Roy and I spend the first afternoon driving his snowmobile around on the Easton Glacier. Lots of fun zigzagging down the trough beside the Railroad Grade - almost like a half pipe. I bought my own snowmobile after this trip - a black, 1989 Yamaha "Phazer' that had been modified to have a long track that kept it from bogging down in soft snow.
We find a nice spot for our camp with trees providing some protection and providing fuel for a fire.
The next morning we get an early start and ski our way to the summit of Baker on a clear, sunny day with very little wind. Ideal! We see tracks made by snowmobiles all the way up the Easton Glacier with some tracks just below the final steep pitch of snow above the steam vents. Apparently something went wrong on one their daring 'high mark' runs as we found the burned out carcass of one snowmobile. It was so completely burned up that there had been nothing to salvage. In fact, we initially are not even sure what this pile of blackened metal is.
When we come to the wide crevasse just above the Sherman crater Roy insists that we rope up so he can belay me past its deadly, yawning mouth.
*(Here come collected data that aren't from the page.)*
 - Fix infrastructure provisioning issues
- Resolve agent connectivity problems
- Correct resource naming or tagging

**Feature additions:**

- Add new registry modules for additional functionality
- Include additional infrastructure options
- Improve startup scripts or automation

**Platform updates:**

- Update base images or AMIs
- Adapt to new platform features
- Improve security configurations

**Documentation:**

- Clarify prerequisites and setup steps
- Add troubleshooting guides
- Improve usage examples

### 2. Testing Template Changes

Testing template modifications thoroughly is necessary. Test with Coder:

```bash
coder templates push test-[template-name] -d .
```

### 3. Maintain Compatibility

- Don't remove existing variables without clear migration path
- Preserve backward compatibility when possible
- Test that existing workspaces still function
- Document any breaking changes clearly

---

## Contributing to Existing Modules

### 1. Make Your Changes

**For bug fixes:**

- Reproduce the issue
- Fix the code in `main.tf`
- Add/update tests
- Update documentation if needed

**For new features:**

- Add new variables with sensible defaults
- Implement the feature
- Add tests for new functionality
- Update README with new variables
I had not felt in danger going past this crevasse on my previous climb of Baker but if Roy is more comfortable with the belay that is fine with me.
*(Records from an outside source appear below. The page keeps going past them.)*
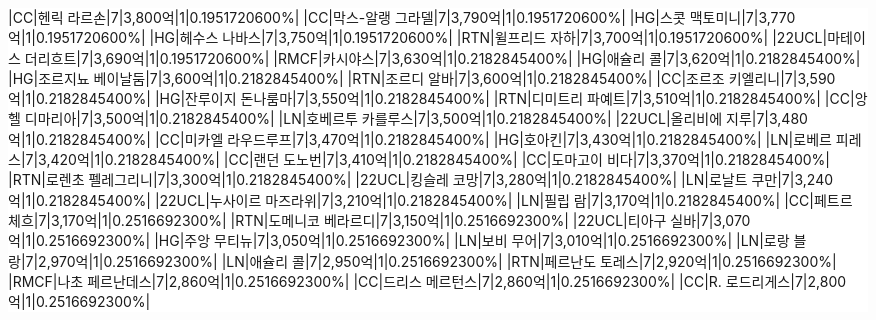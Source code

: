 |CC|헨릭 라르손|7|3,800억|1|0.1951720600%|
|CC|막스-알랭 그라델|7|3,790억|1|0.1951720600%|
|HG|스콧 맥토미니|7|3,770억|1|0.1951720600%|
|HG|헤수스 나바스|7|3,750억|1|0.1951720600%|
|RTN|윌프리드 자하|7|3,700억|1|0.1951720600%|
|22UCL|마테이스 더리흐트|7|3,690억|1|0.1951720600%|
|RMCF|카시야스|7|3,630억|1|0.2182845400%|
|HG|애슐리 콜|7|3,620억|1|0.2182845400%|
|HG|조르지뇨 베이날둠|7|3,600억|1|0.2182845400%|
|RTN|조르디 알바|7|3,600억|1|0.2182845400%|
|CC|조르조 키엘리니|7|3,590억|1|0.2182845400%|
|HG|잔루이지 돈나룸마|7|3,550억|1|0.2182845400%|
|RTN|디미트리 파예트|7|3,510억|1|0.2182845400%|
|CC|앙헬 디마리아|7|3,500억|1|0.2182845400%|
|LN|호베르투 카를루스|7|3,500억|1|0.2182845400%|
|22UCL|올리비에 지루|7|3,480억|1|0.2182845400%|
|CC|미카엘 라우드루프|7|3,470억|1|0.2182845400%|
|HG|호아킨|7|3,430억|1|0.2182845400%|
|LN|로베르 피레스|7|3,420억|1|0.2182845400%|
|CC|랜던 도노번|7|3,410억|1|0.2182845400%|
|CC|도마고이 비다|7|3,370억|1|0.2182845400%|
|RTN|로렌초 펠레그리니|7|3,300억|1|0.2182845400%|
|22UCL|킹슬레 코망|7|3,280억|1|0.2182845400%|
|LN|로날트 쿠만|7|3,240억|1|0.2182845400%|
|22UCL|누사이르 마즈라위|7|3,210억|1|0.2182845400%|
|LN|필립 람|7|3,170억|1|0.2182845400%|
|CC|페트르 체흐|7|3,170억|1|0.2516692300%|
|RTN|도메니코 베라르디|7|3,150억|1|0.2516692300%|
|22UCL|티아구 실바|7|3,070억|1|0.2516692300%|
|HG|주앙 무티뉴|7|3,050억|1|0.2516692300%|
|LN|보비 무어|7|3,010억|1|0.2516692300%|
|LN|로랑 블랑|7|2,970억|1|0.2516692300%|
|LN|애슐리 콜|7|2,950억|1|0.2516692300%|
|RTN|페르난도 토레스|7|2,920억|1|0.2516692300%|
|RMCF|나초 페르난데스|7|2,860억|1|0.2516692300%|
|CC|드리스 메르턴스|7|2,860억|1|0.2516692300%|
|CC|R. 로드리게스|7|2,800억|1|0.2516692300%|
It takes a while but we finally reach the 'pimple' that is the high point on this large plateau that is the summit of Mt Baker where we take turns snapping each others picture.
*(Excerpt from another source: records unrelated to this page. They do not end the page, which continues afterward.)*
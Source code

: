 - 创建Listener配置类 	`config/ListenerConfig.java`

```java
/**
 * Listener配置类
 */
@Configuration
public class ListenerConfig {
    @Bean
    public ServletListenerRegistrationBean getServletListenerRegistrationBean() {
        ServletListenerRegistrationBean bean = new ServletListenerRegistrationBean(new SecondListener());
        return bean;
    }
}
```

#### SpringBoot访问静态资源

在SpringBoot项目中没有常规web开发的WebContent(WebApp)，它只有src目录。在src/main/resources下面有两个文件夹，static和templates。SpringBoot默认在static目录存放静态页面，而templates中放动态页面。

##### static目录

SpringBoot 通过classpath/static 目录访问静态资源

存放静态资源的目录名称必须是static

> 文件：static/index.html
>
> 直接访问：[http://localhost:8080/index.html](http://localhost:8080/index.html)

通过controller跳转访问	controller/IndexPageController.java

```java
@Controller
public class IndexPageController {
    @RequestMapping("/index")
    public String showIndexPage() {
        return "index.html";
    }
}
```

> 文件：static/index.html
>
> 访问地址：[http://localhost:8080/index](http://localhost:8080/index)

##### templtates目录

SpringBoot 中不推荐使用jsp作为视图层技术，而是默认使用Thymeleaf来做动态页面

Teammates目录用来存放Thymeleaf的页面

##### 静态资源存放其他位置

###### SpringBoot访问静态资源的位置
On the way down I ski out on a long run under Sherman Peak and stop for a rest. Something bright on my left, uphill side, catches my eye. Within arm's length is a can of Coors beer sitting in the snow with only an inch of can showing. It had been opened and it appears that only a swallow has been drunk before it was put down in the snow. The snow has kept it cold enough that none of the bubbly goodness is gone. It is as if I had just taken a fresh can of Coors right out of my refrigerator. I really enjoy that beer (and save a couple of swallows for my buddy Roy). This turns out to be my best memory from skiing Mt Baker.